Aim of the exercise: Establish how many lines in the entries hold the string "application". The number by itself is the whole answer.

(Records from a data source)
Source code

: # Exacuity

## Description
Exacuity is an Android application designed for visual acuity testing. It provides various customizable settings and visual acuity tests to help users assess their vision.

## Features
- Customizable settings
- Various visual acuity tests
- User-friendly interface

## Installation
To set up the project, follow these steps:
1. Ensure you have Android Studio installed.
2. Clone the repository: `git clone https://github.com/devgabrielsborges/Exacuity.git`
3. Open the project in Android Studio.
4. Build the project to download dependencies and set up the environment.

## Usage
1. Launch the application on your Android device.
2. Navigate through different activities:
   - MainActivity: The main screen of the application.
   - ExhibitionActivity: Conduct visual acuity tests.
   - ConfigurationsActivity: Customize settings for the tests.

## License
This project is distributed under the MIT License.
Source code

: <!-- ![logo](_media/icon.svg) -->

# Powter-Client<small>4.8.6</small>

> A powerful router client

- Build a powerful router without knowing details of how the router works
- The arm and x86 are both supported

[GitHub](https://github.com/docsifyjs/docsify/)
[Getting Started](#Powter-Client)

---

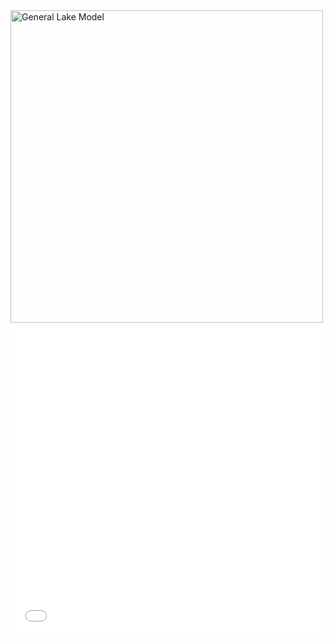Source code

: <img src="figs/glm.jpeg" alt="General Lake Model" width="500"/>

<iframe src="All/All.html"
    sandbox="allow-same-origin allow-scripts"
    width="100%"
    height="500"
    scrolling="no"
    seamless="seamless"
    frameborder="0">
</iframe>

Exercise response: 3